Task statement:
Find and copy each line of the records where the string "ELSE" shows up.

(Data for this exercise begins)

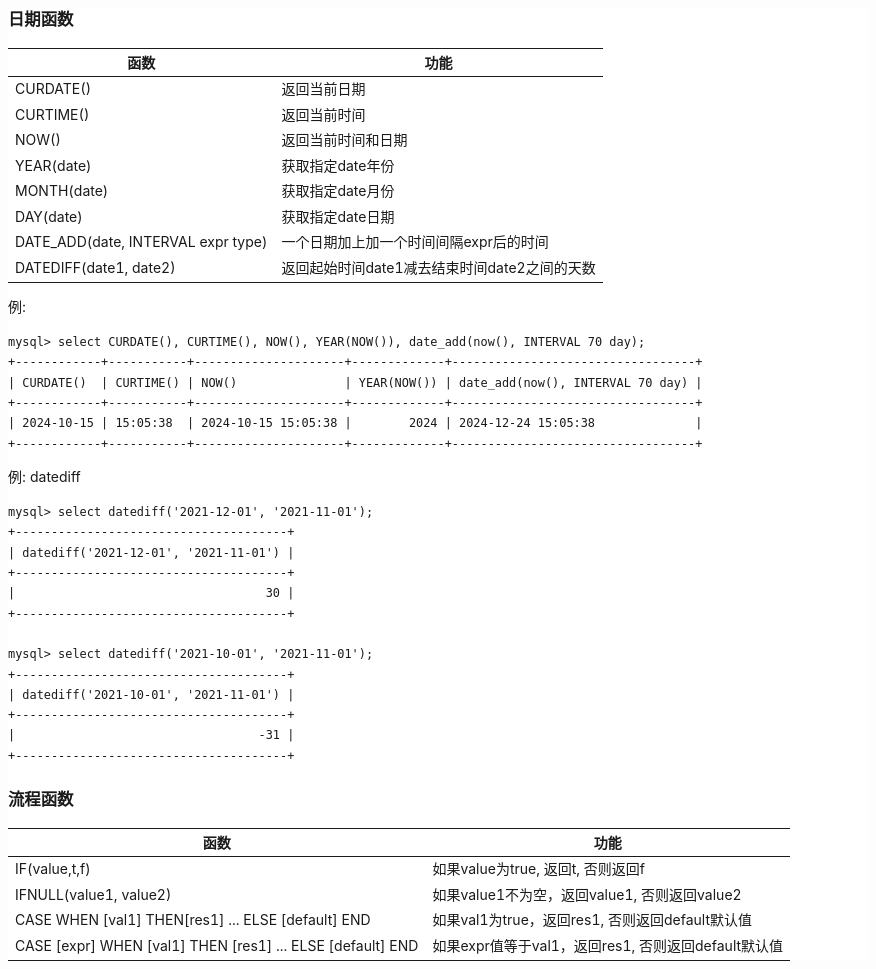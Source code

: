 ### 日期函数
| 函数 | 功能 |
| -- | -- |
| CURDATE() | 返回当前日期 |
| CURTIME() | 返回当前时间 |
| NOW() | 返回当前时间和日期 |
| YEAR(date) | 获取指定date年份 |
| MONTH(date) | 获取指定date月份 |
| DAY(date) | 获取指定date日期 |
| DATE_ADD(date, INTERVAL expr type) | 一个日期加上加一个时间间隔expr后的时间 |
| DATEDIFF(date1, date2) | 返回起始时间date1减去结束时间date2之间的天数 |

例:
```
mysql> select CURDATE(), CURTIME(), NOW(), YEAR(NOW()), date_add(now(), INTERVAL 70 day);
+------------+-----------+---------------------+-------------+----------------------------------+
| CURDATE()  | CURTIME() | NOW()               | YEAR(NOW()) | date_add(now(), INTERVAL 70 day) |
+------------+-----------+---------------------+-------------+----------------------------------+
| 2024-10-15 | 15:05:38  | 2024-10-15 15:05:38 |        2024 | 2024-12-24 15:05:38              |
+------------+-----------+---------------------+-------------+----------------------------------+
```

例: datediff
```
mysql> select datediff('2021-12-01', '2021-11-01');
+--------------------------------------+
| datediff('2021-12-01', '2021-11-01') |
+--------------------------------------+
|                                   30 |
+--------------------------------------+

mysql> select datediff('2021-10-01', '2021-11-01');
+--------------------------------------+
| datediff('2021-10-01', '2021-11-01') |
+--------------------------------------+
|                                  -31 |
+--------------------------------------+
```

### 流程函数
| 函数 | 功能 |
| -- | -- |
| IF(value,t,f) | 如果value为true, 返回t, 否则返回f |
| IFNULL(value1, value2) | 如果value1不为空，返回value1, 否则返回value2 |
| CASE WHEN [val1] THEN[res1] ... ELSE [default] END | 如果val1为true，返回res1, 否则返回default默认值 |
| CASE [expr] WHEN [val1] THEN [res1] ... ELSE [default] END | 如果expr值等于val1，返回res1, 否则返回default默认值 |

(Data for this exercise ends)

Reply:
| CASE WHEN [val1] THEN[res1] ... ELSE [default] END | 如果val1为true，返回res1, 否则返回default默认值 |
| CASE [expr] WHEN [val1] THEN [res1] ... ELSE [default] END | 如果expr值等于val1，返回res1, 否则返回default默认值 |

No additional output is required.